Au cœur du système Bielsa avec Mourad Aerts

Alors que Marcelo Bielsa suscite toujours une grande fascination dans la cité phocéenne depuis son passage à l’Olympique de Marseille, Mourad Aerts a récemment dévoilé un livre intitulé « OM Bielsa : Enquête sur une relation passionnelle » pour revenir sur la saison 2014-2015 du club olympien. Cet ouvrage nous offre une plongée au cœur du système Bielsa, avec des anecdotes inédites, des souvenirs marquants et une analyse détaillée de sa méthode. Rencontre avec Mourad Aerts, écrivain et journaliste pour le site Football Club de Marseille.

La préface de ton ouvrage est signée André Villas-Boas. Pourquoi ce choix ?

En réalité, c’est assez simple. Il est à ce moment-là l’entraîneur de l’OM et son admiration pour Marcelo Bielsa est connue. Je me suis donc dit que ce serait pertinent d’avoir l’avis d’un autre coach de l’OM sur Bielsa pour lancer l’ouvrage.

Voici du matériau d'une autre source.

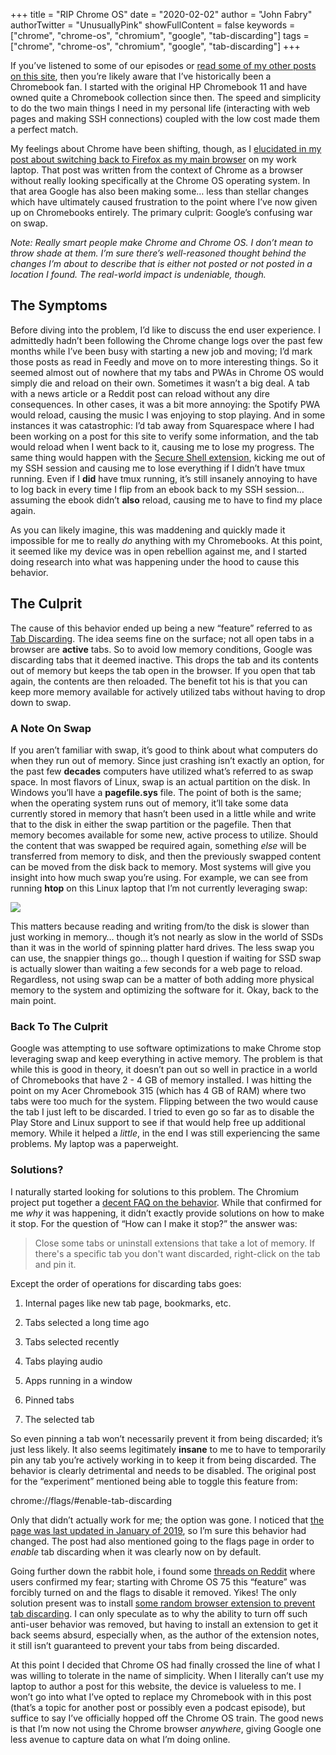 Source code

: +++
title = "RIP Chrome OS"
date = "2020-02-02"
author = "John Fabry"
authorTwitter = "UnusuallyPink"
showFullContent = false
keywords = ["chrome", "chrome-os", "chromium", "google", "tab-discarding"]
tags = ["chrome", "chrome-os", "chromium", "google", "tab-discarding"]
+++

If you’ve listened to some of our episodes or [read some of my other posts on this site](https://www.unusually.pink/blog/unusually-pink-impressions-acer-chromebook-315), then you’re likely aware that I’ve historically been a Chromebook fan. I started with the original HP Chromebook 11 and have owned quite a Chromebook collection since then. The speed and simplicity to do the two main things I need in my personal life (interacting with web pages and making SSH connections) coupled with the low cost made them a perfect match.

My feelings about Chrome have been shifting, though, as I [elucidated in my post about switching back to Firefox as my main browser](https://www.unusually.pink/blog/back-to-firefox) on my work laptop. That post was written from the context of Chrome as a browser without really looking specifically at the Chrome OS operating system. In that area Google has also been making some… less than stellar changes which have ultimately caused frustration to the point where I’ve now given up on Chromebooks entirely. The primary culprit: Google’s confusing war on swap.

_Note: Really smart people make Chrome and Chrome OS. I don’t mean to throw shade at them. I’m sure there’s well-reasoned thought behind the changes I’m about to describe that is either not posted or not posted in a location I found. The real-world impact is undeniable, though._

## The Symptoms

Before diving into the problem, I’d like to discuss the end user experience. I admittedly hadn’t been following the Chrome change logs over the past few months while I’ve been busy with starting a new job and moving; I’d mark those posts as read in Feedly and move on to more interesting things. So it seemed almost out of nowhere that my tabs and PWAs in Chrome OS would simply die and reload on their own. Sometimes it wasn’t a big deal. A tab with a news article or a Reddit post can reload without any dire consequences. In other cases, it was a bit more annoying: the Spotify PWA would reload, causing the music I was enjoying to stop playing. And in some instances it was catastrophic: I’d tab away from Squarespace where I had been working on a post for this site to verify some information, and the tab would reload when I went back to it, causing me to lose my progress. The same thing would happen with the [Secure Shell extension](https://chrome.google.com/webstore/detail/secure-shell-app/pnhechapfaindjhompbnflcldabbghjo?hl=en), kicking me out of my SSH session and causing me to lose everything if I didn’t have tmux running. Even if I **did** have tmux running, it’s still insanely annoying to have to log back in every time I flip from an ebook back to my SSH session… assuming the ebook didn’t **also** reload, causing me to have to find my place again.

As you can likely imagine, this was maddening and quickly made it impossible for me to really _do_ anything with my Chromebooks. At this point, it seemed like my device was in open rebellion against me, and I started doing research into what was happening under the hood to cause this behavior.

## The Culprit

The cause of this behavior ended up being a new “feature” referred to as [Tab Discarding](https://developers.google.com/web/updates/2015/09/tab-discarding?authuser=0). The idea seems fine on the surface; not all open tabs in a browser are **active** tabs. So to avoid low memory conditions, Google was discarding tabs that it deemed inactive. This drops the tab and its contents out of memory but keeps the tab open in the browser. If you open that tab again, the contents are then reloaded. The benefit tot his is that you can keep more memory available for actively utilized tabs without having to drop down to swap.

### A Note On Swap

If you aren’t familiar with swap, it’s good to think about what computers do when they run out of memory. Since just crashing isn’t exactly an option, for the past few **decades** computers have utilized what’s referred to as swap space. In most flavors of Linux, swap is an actual partition on the disk. In Windows you’ll have a **pagefile.sys** file. The point of both is the same; when the operating system runs out of memory, it’ll take some data currently stored in memory that hasn’t been used in a little while and write that to the disk in either the swap partition or the pagefile. Then that memory becomes available for some new, active process to utilize. Should the content that was swapped be required again, something _else_ will be transferred from memory to disk, and then the previously swapped content can be moved from the disk back to memory. Most systems will give you insight into how much swap you’re using. For example, we can see from running **htop** on this Linux laptop that I’m not currently leveraging swap:

![](images/RIPChromeOS_htop_swap.png)

This matters because reading and writing from/to the disk is slower than just working in memory… though it’s not nearly as slow in the world of SSDs than it was in the world of spinning platter hard drives. The less swap you can use, the snappier things go… though I question if waiting for SSD swap is actually slower than waiting a few seconds for a web page to reload. Regardless, not using swap can be a matter of both adding more physical memory to the system and optimizing the software for it. Okay, back to the main point.

### Back To The Culprit

Google was attempting to use software optimizations to make Chrome stop leveraging swap and keep everything in active memory. The problem is that while this is good in theory, it doesn’t pan out so well in practice in a world of Chromebooks that have 2 - 4 GB of memory installed. I was hitting the point on my Acer Chromebook 315 (which has 4 GB of RAM) where two tabs were too much for the system. Flipping between the two would cause the tab I just left to be discarded. I tried to even go so far as to disable the Play Store and Linux support to see if that would help free up additional memory. While it helped a _little_, in the end I was still experiencing the same problems. My laptop was a paperweight.

### Solutions?

I naturally started looking for solutions to this problem. The Chromium project put together a [decent FAQ on the behavior](https://www.chromium.org/chromium-os/chromiumos-design-docs/tab-discarding-and-reloading). While that confirmed for me _why_ it was happening, it didn’t exactly provide solutions on how to make it stop. For the question of “How can I make it stop?” the answer was:

> Close some tabs or uninstall extensions that take a lot of memory. If there's a specific tab you don't want discarded, right-click on the tab and pin it.

Except the order of operations for discarding tabs goes:

1. Internal pages like new tab page, bookmarks, etc.
    
2. Tabs selected a long time ago
    
3. Tabs selected recently
    
4. Tabs playing audio
    
5. Apps running in a window
    
6. Pinned tabs
    
7. The selected tab
    

So even pinning a tab won’t necessarily prevent it from being discarded; it’s just less likely. It also seems legitimately **insane** to me to have to temporarily pin any tab you’re actively working in to keep it from being discarded. The behavior is clearly detrimental and needs to be disabled. The original post for the “experiment” mentioned being able to toggle this feature from:

chrome://flags/#enable-tab-discarding

Only that didn’t actually work for me; the option was gone. I noticed that [the page was last updated in January of 2019](https://developers.google.com/web/updates/2015/09/tab-discarding?authuser=0), so I’m sure this behavior had changed. The post had also mentioned going to the flags page in order to _enable_ tab discarding when it was clearly now on by default.

Going further down the rabbit hole, i found some [threads on Reddit](https://www.reddit.com/r/chrome/comments/bxckh3/no_more_automatic_tab_discarding/) where users confirmed my fear; starting with Chrome OS 75 this “feature” was forcibly turned on and the flags to disable it removed. Yikes! The only solution present was to install [some random browser extension to prevent tab discarding](https://chrome.google.com/webstore/detail/disable-automatic-tab-dis/dnhngfnfolbmhgealdpolmhimnoliiok?authuser=0). I can only speculate as to why the ability to turn off such anti-user behavior was removed, but having to install an extension to get it back seems absurd, especially when, as the author of the extension notes, it still isn’t guaranteed to prevent your tabs from being discarded.

At this point I decided that Chrome OS had finally crossed the line of what I was willing to tolerate in the name of simplicity. When I literally can’t use my laptop to author a post for this website, the device is valueless to me. I won’t go into what I’ve opted to replace my Chromebook with in this post (that’s a topic for another post or possibly even a podcast episode), but suffice to say I’ve officially hopped off the Chrome OS train. The good news is that I’m now not using the Chrome browser _anywhere_, giving Google one less avenue to capture data on what I’m doing online.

Idéaliste à ses débuts et devenu rapidement pragmatique, André Villas-Boas s’est éloigné des fondamentaux de son idole, Marcelo Bielsa, à l’OM. Quel est ton regard par rapport à son passage au club et les comparaisons fréquentes avec le technicien argentin ?

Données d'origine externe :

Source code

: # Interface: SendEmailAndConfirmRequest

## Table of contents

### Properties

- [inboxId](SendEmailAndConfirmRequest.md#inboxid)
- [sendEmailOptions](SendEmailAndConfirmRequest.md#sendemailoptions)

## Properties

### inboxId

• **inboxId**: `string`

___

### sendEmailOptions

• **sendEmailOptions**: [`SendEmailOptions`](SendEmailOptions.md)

Je pense que pour encore un petit moment tous les entraîneurs qui passeront par l’OM seront comparés à Bielsa. Même lorsque Rudi Garcia était là, tu entendais souvent des phrases : “Oui votre Bielsa là… mais l’OM ne s’est pas écroulé avec Garcia !” lors de la saison 2017/18, puis : “On en a assez de Garcia ! Rendez-nous Bielsa, au moins avec lui on s’éclatait !” pendant la saison 2018/19. L’expérience que Marcelo Bielsa propose est tellement puissante que les suivantes sont forcément jugées à l’aune du “Bielsa Trip”.

Quant à André Villas-Boas à l’OM, je pense que c’est un entraîneur érudit du jeu, mais absolument pas dogmatique. Il sait lire le jeu de ses adversaires et s’y adapter plutôt que d’imposer son style. Il s’est donc naturellement adapté à la Ligue 1 et au jeu pratiqué en France. Donc…

Des similitudes existent entre les passages de Marcelo Bielsa et André Villas-Boas au sein du club phocéen. Je pense, notamment, aux relations délicates qu’ils ont entretenues avec leur direction. Comment peux-tu expliquer cela ?

Effectivement, il peut y avoir une comparaison avec Bielsa dans son indépendance par rapport à sa direction. À sa franchise. Il n’est absolument pas corporate comme Bielsa.

Je me l’explique par le fait que dans 90% des cas, les staffs techniques et les directions générales des clubs n’ont pas le même intérêt. Malgré tout ce que l’on a pu lui reprocher, Andoni Zubizarreta pouvait constituer un tampon de grande qualité entre le banc et la direction. Lorsque la direction a mis en danger “Zubi”, car elle devait agir pour ses finances aux abois, le schisme s’est réveillé et le confort dans lequel André Villas-Boas pouvait travailler a été remis en cause.

Marcelo Bielsa, comme André Villas-Boas, a besoin d’une structure claire dans laquelle il peut travailler. Au contraire, majoritairement, les entraîneurs français s’adaptent au changement de cap perpétuel de leur direction pas toujours très inspirée.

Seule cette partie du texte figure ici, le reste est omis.